Employers are responsible for maintaining an up-to-date chemical inventory and SDS database. This means:
Checking each SDS before introducing new chemical products
Replacing outdated versions when new information becomes available
Ensuring employees know where to find and how to read SDS
Verifying that all safety guidance is followed in daily operations
If an SDS is incomplete or unclear, it is the employer’s duty to request clarification or a revision from the supplier.

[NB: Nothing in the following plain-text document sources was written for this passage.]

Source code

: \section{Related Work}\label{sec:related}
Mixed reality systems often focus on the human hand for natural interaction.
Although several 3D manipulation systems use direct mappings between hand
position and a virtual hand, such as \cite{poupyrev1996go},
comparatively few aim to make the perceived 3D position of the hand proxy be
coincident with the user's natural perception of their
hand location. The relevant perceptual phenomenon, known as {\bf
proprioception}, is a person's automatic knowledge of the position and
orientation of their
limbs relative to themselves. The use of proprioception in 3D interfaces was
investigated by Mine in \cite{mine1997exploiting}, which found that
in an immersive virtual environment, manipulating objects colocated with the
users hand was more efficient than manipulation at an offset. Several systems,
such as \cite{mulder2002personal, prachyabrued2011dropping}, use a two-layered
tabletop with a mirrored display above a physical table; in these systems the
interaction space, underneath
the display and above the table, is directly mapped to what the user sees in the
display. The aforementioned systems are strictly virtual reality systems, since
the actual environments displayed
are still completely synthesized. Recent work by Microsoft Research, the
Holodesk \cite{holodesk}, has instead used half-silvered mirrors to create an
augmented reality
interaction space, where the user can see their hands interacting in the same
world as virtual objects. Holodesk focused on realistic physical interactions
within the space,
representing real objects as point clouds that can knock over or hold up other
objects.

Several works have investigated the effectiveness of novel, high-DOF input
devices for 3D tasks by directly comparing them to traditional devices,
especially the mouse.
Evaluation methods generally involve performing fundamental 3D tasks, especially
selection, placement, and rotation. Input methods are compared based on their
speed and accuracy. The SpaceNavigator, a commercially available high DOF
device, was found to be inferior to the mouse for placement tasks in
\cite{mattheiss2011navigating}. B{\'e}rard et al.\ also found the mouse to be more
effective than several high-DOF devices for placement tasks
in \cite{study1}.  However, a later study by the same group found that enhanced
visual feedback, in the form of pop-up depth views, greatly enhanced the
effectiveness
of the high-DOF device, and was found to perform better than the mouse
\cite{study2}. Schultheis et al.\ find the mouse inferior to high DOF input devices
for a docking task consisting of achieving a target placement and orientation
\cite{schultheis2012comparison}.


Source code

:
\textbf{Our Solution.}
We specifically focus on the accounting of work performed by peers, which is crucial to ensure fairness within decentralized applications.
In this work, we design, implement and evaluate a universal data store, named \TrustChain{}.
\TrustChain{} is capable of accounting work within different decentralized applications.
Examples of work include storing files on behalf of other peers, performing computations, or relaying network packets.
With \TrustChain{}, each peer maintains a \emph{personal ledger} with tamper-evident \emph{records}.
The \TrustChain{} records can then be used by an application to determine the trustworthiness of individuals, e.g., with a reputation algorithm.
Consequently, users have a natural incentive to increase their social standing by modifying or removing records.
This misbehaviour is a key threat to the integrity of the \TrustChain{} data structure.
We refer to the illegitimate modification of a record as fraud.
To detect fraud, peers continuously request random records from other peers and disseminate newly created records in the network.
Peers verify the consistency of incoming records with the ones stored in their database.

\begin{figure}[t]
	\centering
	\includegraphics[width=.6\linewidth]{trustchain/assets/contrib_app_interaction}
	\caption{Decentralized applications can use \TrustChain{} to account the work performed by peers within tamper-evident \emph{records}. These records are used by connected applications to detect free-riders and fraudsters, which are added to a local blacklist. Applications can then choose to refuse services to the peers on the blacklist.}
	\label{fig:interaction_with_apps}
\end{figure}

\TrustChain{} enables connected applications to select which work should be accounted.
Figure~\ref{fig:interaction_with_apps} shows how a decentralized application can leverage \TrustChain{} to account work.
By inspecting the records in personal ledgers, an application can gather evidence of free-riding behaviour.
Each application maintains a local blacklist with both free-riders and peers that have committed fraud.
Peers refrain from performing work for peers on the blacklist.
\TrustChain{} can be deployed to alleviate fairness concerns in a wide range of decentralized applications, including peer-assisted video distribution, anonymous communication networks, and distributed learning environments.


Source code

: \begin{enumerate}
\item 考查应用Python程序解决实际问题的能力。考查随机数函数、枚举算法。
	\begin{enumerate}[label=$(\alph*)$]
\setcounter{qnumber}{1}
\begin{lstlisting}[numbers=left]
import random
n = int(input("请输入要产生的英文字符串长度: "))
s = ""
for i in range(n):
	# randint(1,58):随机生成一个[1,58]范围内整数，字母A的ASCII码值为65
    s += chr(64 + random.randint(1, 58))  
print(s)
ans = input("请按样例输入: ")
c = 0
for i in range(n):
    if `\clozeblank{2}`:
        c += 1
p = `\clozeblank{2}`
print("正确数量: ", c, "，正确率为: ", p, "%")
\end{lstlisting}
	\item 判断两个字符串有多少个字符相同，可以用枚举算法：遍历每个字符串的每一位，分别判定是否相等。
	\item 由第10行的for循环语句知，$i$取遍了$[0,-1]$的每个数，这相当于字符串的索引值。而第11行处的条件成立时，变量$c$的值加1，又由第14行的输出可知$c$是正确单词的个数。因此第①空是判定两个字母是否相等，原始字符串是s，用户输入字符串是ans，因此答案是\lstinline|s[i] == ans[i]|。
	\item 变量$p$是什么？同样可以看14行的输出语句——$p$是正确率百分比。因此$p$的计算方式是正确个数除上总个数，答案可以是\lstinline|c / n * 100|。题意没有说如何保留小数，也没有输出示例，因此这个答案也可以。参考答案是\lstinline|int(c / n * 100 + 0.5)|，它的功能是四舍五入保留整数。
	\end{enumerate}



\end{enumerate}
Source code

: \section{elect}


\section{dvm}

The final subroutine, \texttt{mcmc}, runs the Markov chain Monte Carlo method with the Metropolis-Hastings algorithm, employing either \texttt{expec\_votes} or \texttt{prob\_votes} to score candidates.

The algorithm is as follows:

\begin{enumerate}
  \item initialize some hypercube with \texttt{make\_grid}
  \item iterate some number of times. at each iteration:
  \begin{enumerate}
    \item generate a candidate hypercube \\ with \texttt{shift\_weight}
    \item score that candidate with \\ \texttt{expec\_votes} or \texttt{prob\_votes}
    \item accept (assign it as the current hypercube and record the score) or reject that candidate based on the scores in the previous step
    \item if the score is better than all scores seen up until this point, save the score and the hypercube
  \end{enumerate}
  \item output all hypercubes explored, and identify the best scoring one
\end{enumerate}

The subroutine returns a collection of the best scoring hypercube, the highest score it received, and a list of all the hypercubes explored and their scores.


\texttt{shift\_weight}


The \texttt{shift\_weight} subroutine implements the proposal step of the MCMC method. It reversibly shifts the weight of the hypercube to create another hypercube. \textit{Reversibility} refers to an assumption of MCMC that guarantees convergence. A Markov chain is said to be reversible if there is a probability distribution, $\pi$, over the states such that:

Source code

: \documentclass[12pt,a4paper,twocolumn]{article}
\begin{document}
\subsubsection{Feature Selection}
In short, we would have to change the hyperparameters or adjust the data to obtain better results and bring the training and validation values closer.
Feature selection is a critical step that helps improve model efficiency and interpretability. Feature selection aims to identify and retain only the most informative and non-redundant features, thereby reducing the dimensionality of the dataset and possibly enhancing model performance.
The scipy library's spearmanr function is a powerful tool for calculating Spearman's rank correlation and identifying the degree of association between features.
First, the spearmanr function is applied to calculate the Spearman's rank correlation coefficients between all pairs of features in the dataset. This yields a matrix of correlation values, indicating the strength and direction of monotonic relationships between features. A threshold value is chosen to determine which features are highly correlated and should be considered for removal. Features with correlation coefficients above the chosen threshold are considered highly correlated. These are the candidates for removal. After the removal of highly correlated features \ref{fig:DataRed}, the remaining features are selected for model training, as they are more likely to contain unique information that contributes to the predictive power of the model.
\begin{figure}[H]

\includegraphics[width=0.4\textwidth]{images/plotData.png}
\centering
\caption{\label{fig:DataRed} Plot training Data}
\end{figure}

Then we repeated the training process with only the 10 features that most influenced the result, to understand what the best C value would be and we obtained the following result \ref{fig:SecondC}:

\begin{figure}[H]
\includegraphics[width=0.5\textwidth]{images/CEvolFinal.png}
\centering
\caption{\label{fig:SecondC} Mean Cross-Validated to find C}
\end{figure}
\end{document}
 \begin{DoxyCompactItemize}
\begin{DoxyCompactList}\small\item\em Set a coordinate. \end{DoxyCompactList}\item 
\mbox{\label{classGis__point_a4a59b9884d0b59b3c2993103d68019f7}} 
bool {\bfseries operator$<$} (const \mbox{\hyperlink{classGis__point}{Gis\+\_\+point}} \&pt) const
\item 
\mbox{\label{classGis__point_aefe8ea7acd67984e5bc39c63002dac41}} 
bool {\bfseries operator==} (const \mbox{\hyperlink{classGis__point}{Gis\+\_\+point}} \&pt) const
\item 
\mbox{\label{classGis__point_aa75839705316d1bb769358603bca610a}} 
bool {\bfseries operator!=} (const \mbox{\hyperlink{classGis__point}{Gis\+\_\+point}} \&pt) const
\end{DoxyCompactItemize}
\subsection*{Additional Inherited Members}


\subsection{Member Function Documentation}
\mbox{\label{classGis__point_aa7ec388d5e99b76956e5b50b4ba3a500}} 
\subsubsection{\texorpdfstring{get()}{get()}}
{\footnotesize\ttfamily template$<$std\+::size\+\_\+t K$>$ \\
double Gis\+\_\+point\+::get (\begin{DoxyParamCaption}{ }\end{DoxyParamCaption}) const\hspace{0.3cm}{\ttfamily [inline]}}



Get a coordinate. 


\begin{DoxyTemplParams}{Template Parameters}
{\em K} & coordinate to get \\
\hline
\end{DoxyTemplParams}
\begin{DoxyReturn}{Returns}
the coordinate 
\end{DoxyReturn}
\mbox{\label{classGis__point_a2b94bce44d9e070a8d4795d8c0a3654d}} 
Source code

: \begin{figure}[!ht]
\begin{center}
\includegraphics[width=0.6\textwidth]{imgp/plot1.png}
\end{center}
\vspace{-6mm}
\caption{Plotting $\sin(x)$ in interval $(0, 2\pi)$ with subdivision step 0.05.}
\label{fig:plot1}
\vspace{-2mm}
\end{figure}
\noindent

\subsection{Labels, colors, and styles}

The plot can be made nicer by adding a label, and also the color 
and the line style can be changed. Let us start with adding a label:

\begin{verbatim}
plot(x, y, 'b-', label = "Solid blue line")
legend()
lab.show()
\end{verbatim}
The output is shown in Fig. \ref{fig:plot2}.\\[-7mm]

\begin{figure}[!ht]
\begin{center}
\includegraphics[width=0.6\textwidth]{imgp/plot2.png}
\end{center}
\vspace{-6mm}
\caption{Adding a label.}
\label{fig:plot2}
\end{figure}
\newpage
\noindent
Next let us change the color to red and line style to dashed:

Employees also have a vital role in maintaining a safe working environment by following established procedures and using the information provided in SDSs correctly.
Common Issues and How to Avoid Them
Keeping Information Up to Date
When chemicals are sourced from several suppliers, updates to SDS can arrive at any time and in different formats. Without a reliable system for tracking these changes, outdated or incomplete documents may remain in circulation, potentially putting safety at risk.
To stay compliant and ensure accuracy, organisations should have clear routines for reviewing and updating their chemical inventory. Using a digital management system that automatically flags new or expired documents can make this process far more efficient and reliable.
Ensuring Access and Understanding
It is not enough for SDS to exist. Employees must be able to find and understand them easily. Whether staff are working in a production area, construction site, or on a remote location, they need quick access to the relevant SDS whenever required.
Equally important is comprehension. Workers should know how to interpret hazard symbols, understand key safety instructions, and recognise which sections to consult during routine work or emergencies. Regular training and refresher sessions can help turn SDS from static documents into practical tools for everyday safety.
When SDS are well managed, they do more than satisfy legal requirements – they help create a safer, more confident workplace for everyone who handles hazardous chemicals. By keeping documents current, accessible, and understood, SDS become more than just a formality, they become a part of everyday practice.